*** Opening PROVIDED ENTRIES ***

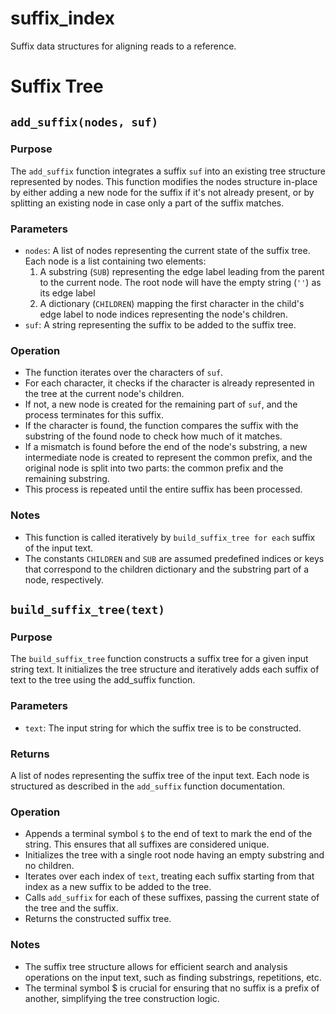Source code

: # suffix_index
Suffix data structures for aligning reads to a reference.

# Suffix Tree

## `add_suffix(nodes, suf)`

### Purpose
The `add_suffix` function integrates a suffix `suf` into an existing tree structure represented by nodes. This function modifies the nodes structure in-place by either adding a new node for the suffix if it's not already present, or by splitting an existing node in case only a part of the suffix matches.

### Parameters
- `nodes`: A list of nodes representing the current state of the suffix tree. Each node is a list containing two elements:
  1.  A substring (`SUB`) representing the edge label leading from the parent to the current node. The root node will have the empty string (`''`) as its edge label
  2.  A dictionary (`CHILDREN`) mapping the first character in the child's edge label to node indices representing the node's children.
- `suf`: A string representing the suffix to be added to the suffix tree.

### Operation
- The function iterates over the characters of `suf`.
- For each character, it checks if the character is already represented in the tree at the current node's children.
- If not, a new node is created for the remaining part of `suf`, and the process terminates for this suffix.
- If the character is found, the function compares the suffix with the substring of the found node to check how much of it matches.
- If a mismatch is found before the end of the node's substring, a new intermediate node is created to represent the common prefix, and the original node is split into two parts: the common prefix and the remaining substring.
- This process is repeated until the entire suffix has been processed.

### Notes

- This function is called iteratively by `build_suffix_tree for each` suffix of the input text.
- The constants `CHILDREN` and `SUB` are assumed predefined indices or keys that correspond to the children dictionary and the substring part of a node, respectively. 

## `build_suffix_tree(text)`

### Purpose

The `build_suffix_tree` function constructs a suffix tree for a given input string text. It initializes the tree structure and iteratively adds each suffix of text to the tree using the add_suffix function.

### Parameters

- `text`: The input string for which the suffix tree is to be constructed.

### Returns

A list of nodes representing the suffix tree of the input text. Each node is structured as described in the `add_suffix` function documentation.

### Operation

- Appends a terminal symbol `$` to the end of text to mark the end of the string. This ensures that all suffixes are considered unique.
- Initializes the tree with a single root node having an empty substring and no children.
- Iterates over each index of `text`, treating each suffix starting from that index as a new suffix to be added to the tree.
- Calls `add_suffix` for each of these suffixes, passing the current state of the tree and the suffix.
- Returns the constructed suffix tree.

### Notes

- The suffix tree structure allows for efficient search and analysis operations on the input text, such as finding substrings, repetitions, etc.
- The terminal symbol $ is crucial for ensuring that no suffix is a prefix of another, simplifying the tree construction logic.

*** Closing PROVIDED ENTRIES ***

> INSTRUCTIONS FOR THE TASK
Repeat exactly the lines from the start of the entries down to the line with "its edge label", keeping both ends but none of the pictures.

> OUTPUT
Source code

: # suffix_index
Suffix data structures for aligning reads to a reference.

# Suffix Tree

## `add_suffix(nodes, suf)`

### Purpose
The `add_suffix` function integrates a suffix `suf` into an existing tree structure represented by nodes. This function modifies the nodes structure in-place by either adding a new node for the suffix if it's not already present, or by splitting an existing node in case only a part of the suffix matches.

### Parameters
- `nodes`: A list of nodes representing the current state of the suffix tree. Each node is a list containing two elements:
  1.  A substring (`SUB`) representing the edge label leading from the parent to the current node. The root node will have the empty string (`''`) as its edge label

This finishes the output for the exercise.